Try it:
Locate, in the data below, the line that contains "# Warmup: 3 iterations, 10 s each" and the line that contains "### Performance Optimization"; reproduce exactly those two lines and every line between them, nothing more.

Extracted entries:
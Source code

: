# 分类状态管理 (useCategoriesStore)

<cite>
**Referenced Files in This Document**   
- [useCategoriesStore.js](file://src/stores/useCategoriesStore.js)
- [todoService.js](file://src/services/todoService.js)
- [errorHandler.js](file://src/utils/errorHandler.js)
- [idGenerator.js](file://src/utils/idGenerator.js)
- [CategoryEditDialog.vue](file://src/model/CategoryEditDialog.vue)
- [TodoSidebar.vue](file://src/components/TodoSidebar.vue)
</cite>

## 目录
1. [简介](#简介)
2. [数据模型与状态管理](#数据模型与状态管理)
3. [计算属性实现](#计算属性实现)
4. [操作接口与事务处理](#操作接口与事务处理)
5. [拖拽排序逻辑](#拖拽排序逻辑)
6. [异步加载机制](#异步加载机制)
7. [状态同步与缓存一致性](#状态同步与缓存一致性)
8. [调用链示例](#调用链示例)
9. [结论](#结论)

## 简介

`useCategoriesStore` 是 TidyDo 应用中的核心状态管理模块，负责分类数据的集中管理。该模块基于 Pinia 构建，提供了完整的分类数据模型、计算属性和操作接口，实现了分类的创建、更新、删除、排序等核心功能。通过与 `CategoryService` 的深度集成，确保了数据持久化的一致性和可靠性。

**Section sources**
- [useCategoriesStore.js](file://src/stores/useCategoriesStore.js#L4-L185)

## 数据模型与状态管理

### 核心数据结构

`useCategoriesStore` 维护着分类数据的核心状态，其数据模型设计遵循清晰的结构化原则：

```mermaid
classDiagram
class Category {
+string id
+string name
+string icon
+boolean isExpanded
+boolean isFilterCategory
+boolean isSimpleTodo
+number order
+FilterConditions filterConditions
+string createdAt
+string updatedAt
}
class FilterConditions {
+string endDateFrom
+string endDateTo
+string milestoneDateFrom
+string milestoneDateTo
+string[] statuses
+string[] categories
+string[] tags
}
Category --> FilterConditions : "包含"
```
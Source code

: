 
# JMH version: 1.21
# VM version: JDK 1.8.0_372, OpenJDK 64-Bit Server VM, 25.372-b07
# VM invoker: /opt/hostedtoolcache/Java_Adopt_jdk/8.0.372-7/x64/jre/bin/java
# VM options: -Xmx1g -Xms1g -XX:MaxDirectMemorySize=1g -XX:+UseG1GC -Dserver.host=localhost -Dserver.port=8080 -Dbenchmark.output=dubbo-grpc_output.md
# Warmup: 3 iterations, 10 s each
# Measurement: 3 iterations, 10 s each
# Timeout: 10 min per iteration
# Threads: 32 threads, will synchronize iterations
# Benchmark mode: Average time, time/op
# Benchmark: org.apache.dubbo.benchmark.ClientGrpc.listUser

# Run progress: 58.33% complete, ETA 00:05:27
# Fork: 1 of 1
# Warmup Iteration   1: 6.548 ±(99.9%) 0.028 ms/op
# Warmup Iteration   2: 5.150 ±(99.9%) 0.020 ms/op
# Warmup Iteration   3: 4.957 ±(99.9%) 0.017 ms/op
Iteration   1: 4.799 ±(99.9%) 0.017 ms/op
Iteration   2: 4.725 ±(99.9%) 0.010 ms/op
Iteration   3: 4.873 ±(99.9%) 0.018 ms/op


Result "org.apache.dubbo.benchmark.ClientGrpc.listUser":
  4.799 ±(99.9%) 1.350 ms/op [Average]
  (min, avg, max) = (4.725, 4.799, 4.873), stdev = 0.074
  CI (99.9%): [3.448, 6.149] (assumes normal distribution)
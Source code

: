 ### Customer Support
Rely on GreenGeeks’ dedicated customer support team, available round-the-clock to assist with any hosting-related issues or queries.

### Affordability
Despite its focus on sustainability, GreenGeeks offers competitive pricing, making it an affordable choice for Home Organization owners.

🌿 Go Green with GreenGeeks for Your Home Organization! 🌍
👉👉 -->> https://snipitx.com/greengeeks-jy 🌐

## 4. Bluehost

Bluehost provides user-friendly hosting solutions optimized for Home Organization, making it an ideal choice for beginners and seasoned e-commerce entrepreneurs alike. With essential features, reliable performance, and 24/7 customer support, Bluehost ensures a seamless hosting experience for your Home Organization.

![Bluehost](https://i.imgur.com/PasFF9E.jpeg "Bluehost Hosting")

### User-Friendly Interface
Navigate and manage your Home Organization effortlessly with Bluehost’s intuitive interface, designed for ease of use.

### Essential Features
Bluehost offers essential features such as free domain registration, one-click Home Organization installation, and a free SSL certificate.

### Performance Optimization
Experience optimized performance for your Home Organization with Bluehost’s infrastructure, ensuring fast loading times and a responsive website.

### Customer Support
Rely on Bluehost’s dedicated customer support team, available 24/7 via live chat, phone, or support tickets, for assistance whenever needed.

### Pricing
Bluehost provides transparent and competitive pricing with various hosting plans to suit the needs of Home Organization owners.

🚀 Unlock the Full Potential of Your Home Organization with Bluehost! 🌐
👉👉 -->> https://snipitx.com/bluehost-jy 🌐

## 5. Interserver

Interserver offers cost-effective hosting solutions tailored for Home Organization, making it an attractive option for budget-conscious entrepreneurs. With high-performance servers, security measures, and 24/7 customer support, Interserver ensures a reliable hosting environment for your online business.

Answer:
# Warmup: 3 iterations, 10 s each
# Measurement: 3 iterations, 10 s each
# Timeout: 10 min per iteration
# Threads: 32 threads, will synchronize iterations
# Benchmark mode: Average time, time/op
# Benchmark: org.apache.dubbo.benchmark.ClientGrpc.listUser

# Run progress: 58.33% complete, ETA 00:05:27
# Fork: 1 of 1
# Warmup Iteration   1: 6.548 ±(99.9%) 0.028 ms/op
# Warmup Iteration   2: 5.150 ±(99.9%) 0.020 ms/op
# Warmup Iteration   3: 4.957 ±(99.9%) 0.017 ms/op
Iteration   1: 4.799 ±(99.9%) 0.017 ms/op
Iteration   2: 4.725 ±(99.9%) 0.010 ms/op
Iteration   3: 4.873 ±(99.9%) 0.018 ms/op


Result "org.apache.dubbo.benchmark.ClientGrpc.listUser":
  4.799 ±(99.9%) 1.350 ms/op [Average]
  (min, avg, max) = (4.725, 4.799, 4.873), stdev = 0.074
  CI (99.9%): [3.448, 6.149] (assumes normal distribution)
Source code

: ### Customer Support
Rely on GreenGeeks’ dedicated customer support team, available round-the-clock to assist with any hosting-related issues or queries.

### Affordability
Despite its focus on sustainability, GreenGeeks offers competitive pricing, making it an affordable choice for Home Organization owners.

🌿 Go Green with GreenGeeks for Your Home Organization! 🌍
👉👉 -->> https://snipitx.com/greengeeks-jy 🌐

## 4. Bluehost

Bluehost provides user-friendly hosting solutions optimized for Home Organization, making it an ideal choice for beginners and seasoned e-commerce entrepreneurs alike. With essential features, reliable performance, and 24/7 customer support, Bluehost ensures a seamless hosting experience for your Home Organization.

![Bluehost](https://i.imgur.com/PasFF9E.jpeg "Bluehost Hosting")

### User-Friendly Interface
Navigate and manage your Home Organization effortlessly with Bluehost’s intuitive interface, designed for ease of use.

### Essential Features
Bluehost offers essential features such as free domain registration, one-click Home Organization installation, and a free SSL certificate.

### Performance Optimization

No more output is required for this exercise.